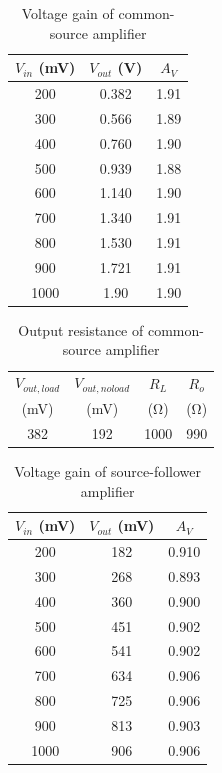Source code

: \begin{table}[hbtp]
  \centering
  \begin{tabular}{ccc}
    $V_{in}$ (\si{mV}) & $V_{out}$ (\si{V}) & $A_V$ \\
    \hline
    200                & 0.382              & 1.91  \\
    300                & 0.566              & 1.89  \\
    400                & 0.760              & 1.90  \\
    500                & 0.939              & 1.88  \\
    600                & 1.140              & 1.90  \\
    700                & 1.340              & 1.91  \\
    800                & 1.530              & 1.91  \\
    900                & 1.721              & 1.91  \\
    1000               & 1.90               & 1.90  \\
  \end{tabular}
  \caption{\label{tab:common-source} Voltage gain of common-source amplifier}
\end{table}

\begin{table}[hbtp]
  \centering
  \begin{tabular}{cccc}
    $V_{out,load}$ & $V_{out,no load}$ & $R_L$       & $R_o$       \\
    (\si{mV})      & (\si{mV})         & (\si{\ohm}) & (\si{\ohm}) \\
    \hline
    382            & 192               & 1000        & 990         \\
    \end{tabular}
    \caption{\label{tab:ro_common} Output resistance of common-source amplifier}
\end{table}

\begin{table}[hbtp]
  \centering
  \begin{tabular}{ccc}
    $V_{in}$ (\si{mV}) & $V_{out}$ (\si{mV}) & $A_V$ \\
    \hline
    200                & 182                 & 0.910 \\
    300                & 268                 & 0.893 \\
    400                & 360                 & 0.900 \\
    500                & 451                 & 0.902 \\
    600                & 541                 & 0.902 \\
    700                & 634                 & 0.906 \\
    800                & 725                 & 0.906 \\
    900                & 813                 & 0.903 \\
    1000               & 906                 & 0.906 \\
  \end{tabular}
  \caption{\label{tab:source-follower} Voltage gain of source-follower amplifier}
\end{table}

__________

Problem >> Lines containing the string "amplifier" are the ones to copy from the entries above.

Reply to the exercise >>
  \caption{\label{tab:common-source} Voltage gain of common-source amplifier}
    \caption{\label{tab:ro_common} Output resistance of common-source amplifier}
  \caption{\label{tab:source-follower} Voltage gain of source-follower amplifier}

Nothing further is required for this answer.